Confirmed cases of Covid-19 in the United States hit the grim 1 million milestone yesterday, accounting for a third of the 3.12 million cases worldwide, and fatalities overtook the American death toll from the Vietnam War of 58,220. Globally, Covid-19 has killed at least 217,000 people. Anne Gearan and Felicia Sonmez report for the Washington Post.

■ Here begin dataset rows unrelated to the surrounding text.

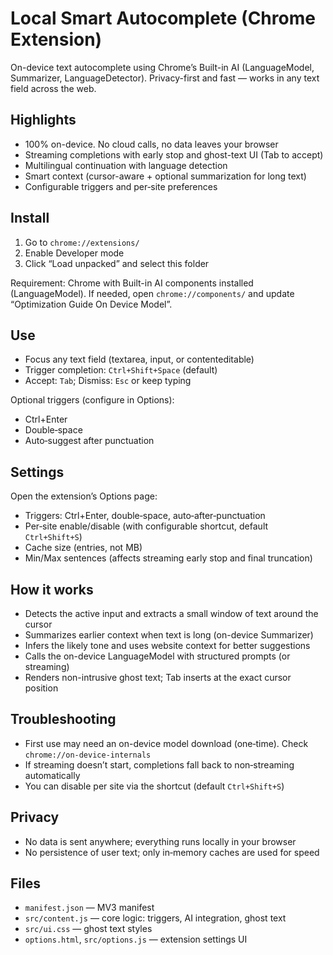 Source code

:# Local Smart Autocomplete (Chrome Extension)

On-device text autocomplete using Chrome’s Built-in AI (LanguageModel, Summarizer, LanguageDetector). Privacy-first and fast — works in any text field across the web.

## Highlights
- 100% on-device. No cloud calls, no data leaves your browser
- Streaming completions with early stop and ghost-text UI (Tab to accept)
- Multilingual continuation with language detection
- Smart context (cursor-aware + optional summarization for long text)
- Configurable triggers and per‑site preferences

## Install
1. Go to `chrome://extensions/`
2. Enable Developer mode
3. Click “Load unpacked” and select this folder

Requirement: Chrome with Built-in AI components installed (LanguageModel). If needed, open `chrome://components/` and update “Optimization Guide On Device Model”.

## Use
- Focus any text field (textarea, input, or contenteditable)
- Trigger completion: `Ctrl+Shift+Space` (default)
- Accept: `Tab`; Dismiss: `Esc` or keep typing

Optional triggers (configure in Options):
- Ctrl+Enter
- Double‑space
- Auto‑suggest after punctuation

## Settings
Open the extension’s Options page:
- Triggers: Ctrl+Enter, double‑space, auto‑after‑punctuation
- Per‑site enable/disable (with configurable shortcut, default `Ctrl+Shift+S`)
- Cache size (entries, not MB)
- Min/Max sentences (affects streaming early stop and final truncation)

## How it works
- Detects the active input and extracts a small window of text around the cursor
- Summarizes earlier context when text is long (on-device Summarizer)
- Infers the likely tone and uses website context for better suggestions
- Calls the on-device LanguageModel with structured prompts (or streaming)
- Renders non-intrusive ghost text; Tab inserts at the exact cursor position

## Troubleshooting
- First use may need an on-device model download (one‑time). Check `chrome://on-device-internals`
- If streaming doesn’t start, completions fall back to non‑streaming automatically
- You can disable per site via the shortcut (default `Ctrl+Shift+S`)

## Privacy
- No data is sent anywhere; everything runs locally in your browser
- No persistence of user text; only in‑memory caches are used for speed

## Files
- `manifest.json` — MV3 manifest
- `src/content.js` — core logic: triggers, AI integration, ghost text
- `src/ui.css` — ghost text styles
- `options.html`, `src/options.js` — extension settings UI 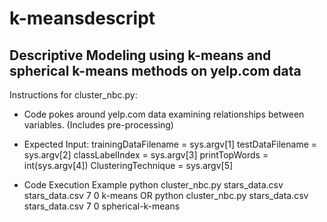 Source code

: k-meansdescript
===================

Descriptive Modeling using k-means and spherical k-means methods on yelp.com data
-------------------
Instructions for cluster_nbc.py:
- Code pokes around yelp.com data examining relationships between variables. 
(Includes pre-processing)

- Expected Input:
trainingDataFilename = sys.argv[1]
testDataFilename = sys.argv[2]
classLabelIndex = sys.argv[3]
printTopWords = int(sys.argv[4])
ClusteringTechnique = sys.argv[5]

- Code Execution Example
python cluster_nbc.py stars_data.csv stars_data.csv 7 0 k-means
OR
python cluster_nbc.py stars_data.csv stars_data.csv 7 0 spherical-k-means

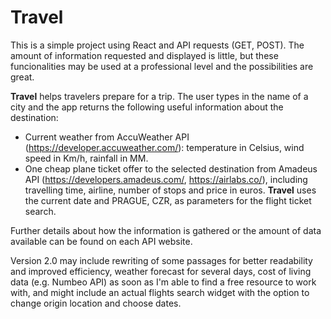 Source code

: # Travel

This is a simple project using React and API requests (GET, POST). The amount of information requested and displayed is little, but these funcionalities may be used at a professional level and the possibilities are great. 

**Travel** helps travelers prepare for a trip. The user types in the name of a city and the app returns the following useful information about the destination: 

- Current weather from AccuWeather API (https://developer.accuweather.com/): temperature in Celsius, wind speed in Km/h, rainfall in MM.  
- One cheap plane ticket offer to the selected destination from Amadeus API (https://developers.amadeus.com/, https://airlabs.co/), including travelling time, airline, number of stops and price in euros. **Travel** uses the current date and PRAGUE, CZR, as parameters for the flight ticket search. 

Further details about how the information is gathered or the amount of data available can be found on each API website.

Version 2.0 may include rewriting of some passages for better readability and improved efficiency, weather forecast for several days, cost of living data (e.g. Numbeo API) as soon as I'm able to find a free resource to work with, and might include an actual flights search widget with the option to change origin location and choose dates.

A study has found genetic markers of the coronavirus in airborne droplets, many with diameters smaller than one-ten-thousandth of an inch, adding to mounting evidence that the virus can spread through air. That had been previously demonstrated in laboratory tests, but now Chinese scientists examining real-world conditions report that they captured tiny droplets containing the genetic markers of the virus from the air in two hospitals in Wuhan, China, where the outbreak began. It remains unknown if the virus in the samples they gathered was infectious, but droplets that small, which are expelled by breathing and talking, can remain in the air and be inhaled by others. Kenneth Chang reports for the New York Times.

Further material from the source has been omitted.